THE minimum electoral reform agenda was missed in the passage of the 20th Amendment. In a volatile political environment at the ‘desire’ of the Supreme Court, parliament evaluated electoral laws but came short of real electoral reforms. Here was a unique opportunity to include in the 20th Amendment the recommendations of the electoral reform caucus of parliament but unfortunately we didn’t see that happening. I had personally been leading one of those caucuses in my parliamentary days and so I am eyewitness to the wealth of superb recommendations parliamentarians from all sides of the divide could have included in the 20th Amendment. The 20th Amendment is being hailed by parliamentarians as creating the democratic way to producing a caretaker government.

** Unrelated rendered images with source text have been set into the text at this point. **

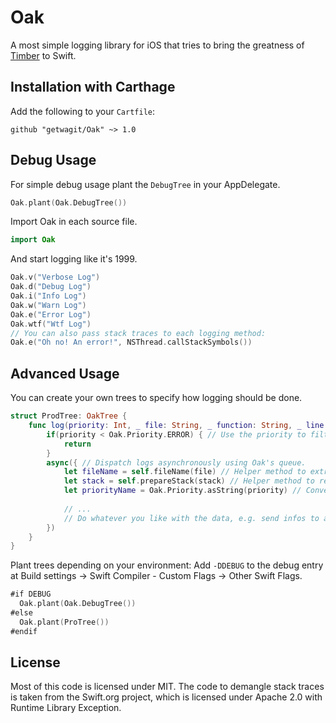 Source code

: # Oak
A most simple logging library for iOS that tries to bring the greatness of [Timber](https://github.com/JakeWharton/timber) to Swift.

## Installation with Carthage
Add the following to your `Cartfile`:
```
github "getwagit/Oak" ~> 1.0 
```

## Debug Usage
For simple debug usage plant the `DebugTree` in your AppDelegate.
```Swift
Oak.plant(Oak.DebugTree())
```
Import Oak in each source file.
```Swift
import Oak
```
And start logging like it's 1999.
```Swift
Oak.v("Verbose Log")
Oak.d("Debug Log")
Oak.i("Info Log")
Oak.w("Warn Log")
Oak.e("Error Log")
Oak.wtf("Wtf Log")
// You can also pass stack traces to each logging method:
Oak.e("Oh no! An error!", NSThread.callStackSymbols())
```

## Advanced Usage
You can create your own trees to specify how logging should be done.
```Swift
struct ProdTree: OakTree {
    func log(priority: Int, _ file: String, _ function: String, _ line: Int, _ message: String, _ trace: [String]?) {
        if(priority < Oak.Priority.ERROR) { // Use the priority to filter logs.
            return
        }
        async({ // Dispatch logs asynchronously using Oak's queue.
            let fileName = self.fileName(file) // Helper method to extract the file name.
            let stack = self.prepareStack(stack) // Helper method to reformat the stack trace.
            let priorityName = Oak.Priority.asString(priority) // Convert priority to a String.
            
            // ...
            // Do whatever you like with the data, e.g. send infos to a logging endpoint or prompt beta users to report the bug.
        })
    }
}
```
Plant trees depending on your environment: Add `-DDEBUG` to the debug entry at Build settings -> Swift Compiler - Custom Flags -> Other Swift Flags.
```Swift
#if DEBUG
  Oak.plant(Oak.DebugTree())
#else
  Oak.plant(ProTree())
#endif
```

## License 
Most of this code is licensed under MIT.
The code to demangle stack traces is taken from the Swift.org project, which is licensed under Apache 2.0 with Runtime Library Exception.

In developed democracies there is hardly a concept of caretaker governments because the job of conducting elections belongs to an independent election commission. Considering the fact that we have been born in a tradition of mistrust of the outgoing government over conducting free and fair elections, and military coups our Election Commission has never been independent. As such progressive politicians like us have a responsibility to push two types of electoral reforms: firstly those that define a neutral caretaker government and secondly those that enhance the powers of the Election Commission. Any change driven political party would have been expected to give this reformist agenda but unfortunately they are equally full of political fluff. Here is the reformist agenda that all parties should consider as derived out of the informal parliamentary electoral caucus.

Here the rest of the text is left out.